## [Try it]
Please print the records below exactly as they are.

## [Data excerpts]

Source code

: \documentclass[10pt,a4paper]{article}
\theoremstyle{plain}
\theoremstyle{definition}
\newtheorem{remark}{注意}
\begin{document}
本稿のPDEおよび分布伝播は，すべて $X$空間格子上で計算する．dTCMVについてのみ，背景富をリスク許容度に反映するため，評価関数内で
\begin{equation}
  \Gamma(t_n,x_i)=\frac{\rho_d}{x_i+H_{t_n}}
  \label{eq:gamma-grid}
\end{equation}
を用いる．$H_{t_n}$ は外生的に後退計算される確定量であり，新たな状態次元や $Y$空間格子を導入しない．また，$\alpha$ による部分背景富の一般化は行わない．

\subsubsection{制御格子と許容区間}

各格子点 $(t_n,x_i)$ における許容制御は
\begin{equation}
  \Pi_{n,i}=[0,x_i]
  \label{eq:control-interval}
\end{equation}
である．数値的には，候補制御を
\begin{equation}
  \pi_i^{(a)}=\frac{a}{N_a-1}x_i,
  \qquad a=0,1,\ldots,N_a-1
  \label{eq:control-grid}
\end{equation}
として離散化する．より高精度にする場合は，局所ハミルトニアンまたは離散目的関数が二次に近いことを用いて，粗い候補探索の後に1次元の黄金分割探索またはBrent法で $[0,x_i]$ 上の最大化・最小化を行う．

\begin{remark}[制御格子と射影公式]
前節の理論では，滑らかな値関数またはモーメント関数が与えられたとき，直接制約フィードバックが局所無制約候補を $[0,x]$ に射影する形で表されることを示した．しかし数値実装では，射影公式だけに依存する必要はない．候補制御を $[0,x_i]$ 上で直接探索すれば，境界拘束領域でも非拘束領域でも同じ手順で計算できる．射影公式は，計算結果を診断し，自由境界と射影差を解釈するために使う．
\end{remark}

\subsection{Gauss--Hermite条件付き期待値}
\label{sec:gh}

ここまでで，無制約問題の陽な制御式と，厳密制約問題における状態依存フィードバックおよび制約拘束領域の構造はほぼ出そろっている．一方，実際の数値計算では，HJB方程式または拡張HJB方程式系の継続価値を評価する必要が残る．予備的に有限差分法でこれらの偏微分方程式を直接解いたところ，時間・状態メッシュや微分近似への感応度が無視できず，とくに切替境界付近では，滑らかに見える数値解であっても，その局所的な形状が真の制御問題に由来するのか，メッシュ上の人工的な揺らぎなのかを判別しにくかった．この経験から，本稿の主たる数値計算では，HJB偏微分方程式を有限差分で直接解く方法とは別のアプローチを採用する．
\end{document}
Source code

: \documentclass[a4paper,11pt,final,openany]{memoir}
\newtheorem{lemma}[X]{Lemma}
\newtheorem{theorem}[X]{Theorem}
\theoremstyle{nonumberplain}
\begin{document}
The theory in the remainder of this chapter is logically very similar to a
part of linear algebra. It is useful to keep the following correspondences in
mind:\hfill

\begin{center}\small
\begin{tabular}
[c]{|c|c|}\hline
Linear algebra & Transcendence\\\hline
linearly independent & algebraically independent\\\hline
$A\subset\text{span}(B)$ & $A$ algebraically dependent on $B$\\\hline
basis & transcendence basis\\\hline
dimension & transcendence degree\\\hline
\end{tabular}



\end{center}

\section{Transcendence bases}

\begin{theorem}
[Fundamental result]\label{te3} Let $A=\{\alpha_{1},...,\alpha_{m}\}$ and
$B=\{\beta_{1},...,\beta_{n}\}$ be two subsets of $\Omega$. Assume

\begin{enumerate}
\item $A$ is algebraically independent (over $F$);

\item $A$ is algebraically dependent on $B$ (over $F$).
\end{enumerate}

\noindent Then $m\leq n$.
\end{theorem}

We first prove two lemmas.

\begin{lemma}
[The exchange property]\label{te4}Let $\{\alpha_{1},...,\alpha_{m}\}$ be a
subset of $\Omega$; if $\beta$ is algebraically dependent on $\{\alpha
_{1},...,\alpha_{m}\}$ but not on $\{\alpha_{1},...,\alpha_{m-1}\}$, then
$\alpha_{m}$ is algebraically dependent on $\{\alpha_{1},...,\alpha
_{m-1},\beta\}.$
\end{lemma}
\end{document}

## [Exercise answer]
Source code

: \documentclass[10pt,a4paper]{article}
\theoremstyle{plain}
\theoremstyle{definition}
\newtheorem{remark}{注意}
\begin{document}
本稿のPDEおよび分布伝播は，すべて $X$空間格子上で計算する．dTCMVについてのみ，背景富をリスク許容度に反映するため，評価関数内で
\begin{equation}
  \Gamma(t_n,x_i)=\frac{\rho_d}{x_i+H_{t_n}}
  \label{eq:gamma-grid}
\end{equation}
を用いる．$H_{t_n}$ は外生的に後退計算される確定量であり，新たな状態次元や $Y$空間格子を導入しない．また，$\alpha$ による部分背景富の一般化は行わない．

\subsubsection{制御格子と許容区間}

各格子点 $(t_n,x_i)$ における許容制御は
\begin{equation}
  \Pi_{n,i}=[0,x_i]
  \label{eq:control-interval}
\end{equation}
である．数値的には，候補制御を
\begin{equation}
  \pi_i^{(a)}=\frac{a}{N_a-1}x_i,
  \qquad a=0,1,\ldots,N_a-1
  \label{eq:control-grid}
\end{equation}
として離散化する．より高精度にする場合は，局所ハミルトニアンまたは離散目的関数が二次に近いことを用いて，粗い候補探索の後に1次元の黄金分割探索またはBrent法で $[0,x_i]$ 上の最大化・最小化を行う．

\begin{remark}[制御格子と射影公式]
前節の理論では，滑らかな値関数またはモーメント関数が与えられたとき，直接制約フィードバックが局所無制約候補を $[0,x]$ に射影する形で表されることを示した．しかし数値実装では，射影公式だけに依存する必要はない．候補制御を $[0,x_i]$ 上で直接探索すれば，境界拘束領域でも非拘束領域でも同じ手順で計算できる．射影公式は，計算結果を診断し，自由境界と射影差を解釈するために使う．
\end{remark}

\subsection{Gauss--Hermite条件付き期待値}
\label{sec:gh}

ここまでで，無制約問題の陽な制御式と，厳密制約問題における状態依存フィードバックおよび制約拘束領域の構造はほぼ出そろっている．一方，実際の数値計算では，HJB方程式または拡張HJB方程式系の継続価値を評価する必要が残る．予備的に有限差分法でこれらの偏微分方程式を直接解いたところ，時間・状態メッシュや微分近似への感応度が無視できず，とくに切替境界付近では，滑らかに見える数値解であっても，その局所的な形状が真の制御問題に由来するのか，メッシュ上の人工的な揺らぎなのかを判別しにくかった．この経験から，本稿の主たる数値計算では，HJB偏微分方程式を有限差分で直接解く方法とは別のアプローチを採用する．
\end{document}
Source code

: \documentclass[a4paper,11pt,final,openany]{memoir}
\newtheorem{lemma}[X]{Lemma}
\newtheorem{theorem}[X]{Theorem}
\theoremstyle{nonumberplain}
\begin{document}
The theory in the remainder of this chapter is logically very similar to a
part of linear algebra. It is useful to keep the following correspondences in
mind:\hfill

\begin{center}\small
\begin{tabular}
[c]{|c|c|}\hline
Linear algebra & Transcendence\\\hline
linearly independent & algebraically independent\\\hline
$A\subset\text{span}(B)$ & $A$ algebraically dependent on $B$\\\hline
basis & transcendence basis\\\hline
dimension & transcendence degree\\\hline
\end{tabular}



\end{center}

\section{Transcendence bases}

\begin{theorem}
[Fundamental result]\label{te3} Let $A=\{\alpha_{1},...,\alpha_{m}\}$ and
$B=\{\beta_{1},...,\beta_{n}\}$ be two subsets of $\Omega$. Assume

\begin{enumerate}
\item $A$ is algebraically independent (over $F$);

\item $A$ is algebraically dependent on $B$ (over $F$).
\end{enumerate}

\noindent Then $m\leq n$.
\end{theorem}

We first prove two lemmas.

\begin{lemma}
[The exchange property]\label{te4}Let $\{\alpha_{1},...,\alpha_{m}\}$ be a
subset of $\Omega$; if $\beta$ is algebraically dependent on $\{\alpha
_{1},...,\alpha_{m}\}$ but not on $\{\alpha_{1},...,\alpha_{m-1}\}$, then
$\alpha_{m}$ is algebraically dependent on $\{\alpha_{1},...,\alpha
_{m-1},\beta\}.$
\end{lemma}
\end{document}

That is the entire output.